** RECORDS FOR THIS EXERCISE follows **

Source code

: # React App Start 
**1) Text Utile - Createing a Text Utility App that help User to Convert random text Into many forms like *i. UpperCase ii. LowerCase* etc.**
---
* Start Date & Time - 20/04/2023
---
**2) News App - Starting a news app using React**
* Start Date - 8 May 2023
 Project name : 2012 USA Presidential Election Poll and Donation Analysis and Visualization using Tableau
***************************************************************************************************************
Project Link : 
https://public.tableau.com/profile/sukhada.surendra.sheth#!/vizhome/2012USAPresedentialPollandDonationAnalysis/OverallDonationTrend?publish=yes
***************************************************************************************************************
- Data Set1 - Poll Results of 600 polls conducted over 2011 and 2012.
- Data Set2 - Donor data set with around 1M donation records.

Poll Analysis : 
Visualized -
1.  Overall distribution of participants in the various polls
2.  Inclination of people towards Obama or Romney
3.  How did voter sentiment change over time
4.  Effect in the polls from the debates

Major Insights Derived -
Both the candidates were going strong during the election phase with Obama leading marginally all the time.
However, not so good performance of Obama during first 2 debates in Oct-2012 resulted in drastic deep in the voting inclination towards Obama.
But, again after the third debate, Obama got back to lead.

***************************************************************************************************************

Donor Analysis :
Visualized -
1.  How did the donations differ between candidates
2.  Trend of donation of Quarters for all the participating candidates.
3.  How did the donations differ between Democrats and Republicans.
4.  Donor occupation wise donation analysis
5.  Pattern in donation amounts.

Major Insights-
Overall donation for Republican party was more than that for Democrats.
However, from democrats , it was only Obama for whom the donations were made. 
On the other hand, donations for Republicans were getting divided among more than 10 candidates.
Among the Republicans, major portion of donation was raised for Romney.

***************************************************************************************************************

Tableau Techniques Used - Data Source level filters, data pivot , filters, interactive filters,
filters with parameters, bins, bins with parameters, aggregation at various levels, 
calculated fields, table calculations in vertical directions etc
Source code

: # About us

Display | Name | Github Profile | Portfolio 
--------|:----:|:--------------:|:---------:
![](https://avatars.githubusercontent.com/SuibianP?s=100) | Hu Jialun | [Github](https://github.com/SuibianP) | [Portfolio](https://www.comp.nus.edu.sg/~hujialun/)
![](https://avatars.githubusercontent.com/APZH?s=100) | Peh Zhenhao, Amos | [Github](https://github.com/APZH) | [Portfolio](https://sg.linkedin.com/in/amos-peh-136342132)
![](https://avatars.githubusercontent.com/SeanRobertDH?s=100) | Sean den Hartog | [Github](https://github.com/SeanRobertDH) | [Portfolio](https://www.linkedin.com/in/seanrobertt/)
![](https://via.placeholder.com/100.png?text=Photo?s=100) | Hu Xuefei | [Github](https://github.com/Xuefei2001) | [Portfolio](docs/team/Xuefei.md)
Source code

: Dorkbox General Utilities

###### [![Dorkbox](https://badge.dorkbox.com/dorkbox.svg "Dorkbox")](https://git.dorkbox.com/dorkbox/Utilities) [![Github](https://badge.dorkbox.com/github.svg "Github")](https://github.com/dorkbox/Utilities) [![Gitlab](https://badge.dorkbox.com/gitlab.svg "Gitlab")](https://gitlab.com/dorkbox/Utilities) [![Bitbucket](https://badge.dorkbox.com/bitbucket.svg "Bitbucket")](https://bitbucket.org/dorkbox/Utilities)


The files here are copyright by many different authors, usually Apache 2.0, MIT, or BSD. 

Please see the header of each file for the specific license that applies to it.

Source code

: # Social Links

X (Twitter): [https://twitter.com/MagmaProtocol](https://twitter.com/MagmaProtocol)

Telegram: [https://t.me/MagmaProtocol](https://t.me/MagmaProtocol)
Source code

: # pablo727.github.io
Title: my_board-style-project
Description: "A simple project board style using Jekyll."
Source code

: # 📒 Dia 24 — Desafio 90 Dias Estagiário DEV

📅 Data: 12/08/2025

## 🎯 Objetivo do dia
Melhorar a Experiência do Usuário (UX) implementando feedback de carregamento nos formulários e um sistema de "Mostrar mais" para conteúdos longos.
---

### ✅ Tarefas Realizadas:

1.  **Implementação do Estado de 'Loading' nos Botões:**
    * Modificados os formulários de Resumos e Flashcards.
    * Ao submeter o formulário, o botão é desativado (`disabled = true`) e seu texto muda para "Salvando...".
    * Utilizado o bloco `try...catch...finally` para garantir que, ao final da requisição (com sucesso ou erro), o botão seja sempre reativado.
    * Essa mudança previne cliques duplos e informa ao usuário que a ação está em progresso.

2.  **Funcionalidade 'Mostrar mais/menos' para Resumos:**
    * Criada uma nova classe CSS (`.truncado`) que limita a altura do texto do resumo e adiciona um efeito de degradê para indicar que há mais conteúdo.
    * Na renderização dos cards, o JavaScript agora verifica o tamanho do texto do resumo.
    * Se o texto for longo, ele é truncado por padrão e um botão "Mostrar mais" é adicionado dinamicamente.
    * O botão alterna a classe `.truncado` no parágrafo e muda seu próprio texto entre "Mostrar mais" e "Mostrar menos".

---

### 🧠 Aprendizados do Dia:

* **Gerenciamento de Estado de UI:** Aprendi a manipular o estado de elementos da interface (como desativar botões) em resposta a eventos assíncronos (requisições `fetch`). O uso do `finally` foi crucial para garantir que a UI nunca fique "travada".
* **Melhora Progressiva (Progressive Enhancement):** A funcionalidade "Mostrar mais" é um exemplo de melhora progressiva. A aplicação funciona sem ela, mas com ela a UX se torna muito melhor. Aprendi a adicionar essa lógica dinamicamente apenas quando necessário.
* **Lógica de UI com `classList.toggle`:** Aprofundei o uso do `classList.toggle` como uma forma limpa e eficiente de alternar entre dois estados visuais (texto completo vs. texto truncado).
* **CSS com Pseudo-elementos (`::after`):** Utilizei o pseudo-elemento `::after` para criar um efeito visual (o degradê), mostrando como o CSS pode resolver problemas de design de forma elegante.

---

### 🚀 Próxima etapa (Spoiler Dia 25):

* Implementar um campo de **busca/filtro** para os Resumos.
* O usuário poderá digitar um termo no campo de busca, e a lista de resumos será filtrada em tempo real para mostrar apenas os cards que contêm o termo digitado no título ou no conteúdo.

** End of RECORDS FOR THIS EXERCISE **

# [WHAT YOU WILL DO]
Please copy the lines above from the line with "mais/menos' para Resumos:**" up to and including the line with "### 🧠 Aprendizados", exactly as written and with nothing else.

# [RESPONSE BELOW]
2.  **Funcionalidade 'Mostrar mais/menos' para Resumos:**
    * Criada uma nova classe CSS (`.truncado`) que limita a altura do texto do resumo e adiciona um efeito de degradê para indicar que há mais conteúdo.
    * Na renderização dos cards, o JavaScript agora verifica o tamanho do texto do resumo.
    * Se o texto for longo, ele é truncado por padrão e um botão "Mostrar mais" é adicionado dinamicamente.
    * O botão alterna a classe `.truncado` no parágrafo e muda seu próprio texto entre "Mostrar mais" e "Mostrar menos".

---

### 🧠 Aprendizados do Dia:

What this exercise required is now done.